Stored data
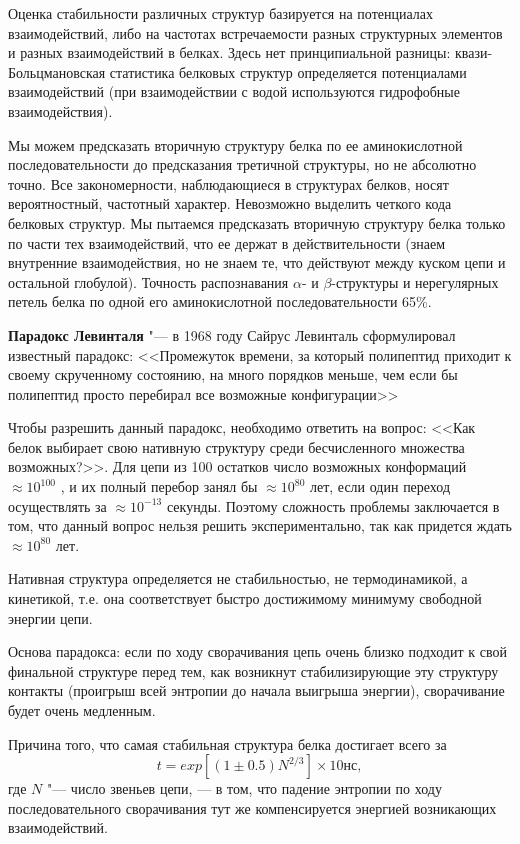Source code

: \documentclass[12pt,a4paper,oneside]{book}
\begin{document}
Оценка стабильности различных структур базируется на потенциалах взаимодействий, либо на частотах встречаемости разных структурных элементов и разных взаимодействий в белках. Здесь нет принципиальной разницы: квази-Больцмановская статистика белковых структур определяется потенциалами взаимодействий (при взаимодействии с водой используются гидрофобные взаимодействия).

Мы можем предсказать вторичную структуру белка по ее аминокислотной последовательности до предсказания третичной структуры, но не абсолютно точно. Все закономерности, наблюдающиеся в структурах белков, носят вероятностный, частотный характер. Невозможно выделить четкого кода белковых структур. Мы пытаемся предсказать вторичную структуру белка только по части тех взаимодействий, что ее держат в действительности (знаем внутренние взаимодействия, но не знаем те, что действуют между куском цепи и остальной глобулой). Точность распознавания $\alpha$- и $\beta$-структуры и нерегулярных петель белка по одной его аминокислотной последовательности 65\%.

\textbf{Парадокс Левинталя} "--- в 1968 году Сайрус Левинталь сформулировал известный парадокс: <<Промежуток времени, за который полипептид приходит к своему скрученному состоянию, на много порядков меньше, чем если бы полипептид просто перебирал все возможные конфигурации>>

Чтобы разрешить данный парадокс, необходимо ответить на вопрос: <<Как белок выбирает свою нативную структуру среди бесчисленного множества возможных?>>. Для цепи из 100 остатков число возможных конформаций $\approx 10^{100}$ , и их полный перебор занял бы $\approx 10^{80}$ лет, если один переход осуществлять за $\approx 10^{-13}$ секунды. Поэтому сложность проблемы заключается в том, что данный вопрос нельзя решить экспериментально, так как придется ждать $\approx 10^{80}$ лет.

Нативная структура определяется не стабильностью, не термодинамикой, а кинетикой, т.е. она соответствует быстро достижимому минимуму свободной энергии цепи.

Основа парадокса: если по ходу сворачивания цепь очень близко подходит к свой финальной структуре перед тем, как возникнут стабилизирующие эту структуру контакты (проигрыш всей энтропии до начала выигрыша энергии), сворачивание будет очень медленным.

Причина того, что самая стабильная структура  белка достигает всего за
\begin{equation}
	t = exp \left[ (1 \pm 0.5 ) N^{2/3} \right]  \times 10 \text{нс},
\end{equation}
где $N$ "--- число звеньев цепи,
--- в том, что падение энтропии по ходу последовательного сворачивания тут же компенсируется энергией возникающих взаимодействий.
\end{document}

== Requirement ==
Beginning with the first line of the records above, extract each line exactly through the line that holds "Мы можем предсказать", both ends included. Omit pictures.

== Answer section ==
Source code

: \documentclass[12pt,a4paper,oneside]{book}
\begin{document}
Оценка стабильности различных структур базируется на потенциалах взаимодействий, либо на частотах встречаемости разных структурных элементов и разных взаимодействий в белках. Здесь нет принципиальной разницы: квази-Больцмановская статистика белковых структур определяется потенциалами взаимодействий (при взаимодействии с водой используются гидрофобные взаимодействия).

Мы можем предсказать вторичную структуру белка по ее аминокислотной последовательности до предсказания третичной структуры, но не абсолютно точно. Все закономерности, наблюдающиеся в структурах белков, носят вероятностный, частотный характер. Невозможно выделить четкого кода белковых структур. Мы пытаемся предсказать вторичную структуру белка только по части тех взаимодействий, что ее держат в действительности (знаем внутренние взаимодействия, но не знаем те, что действуют между куском цепи и остальной глобулой). Точность распознавания $\alpha$- и $\beta$-структуры и нерегулярных петель белка по одной его аминокислотной последовательности 65\%.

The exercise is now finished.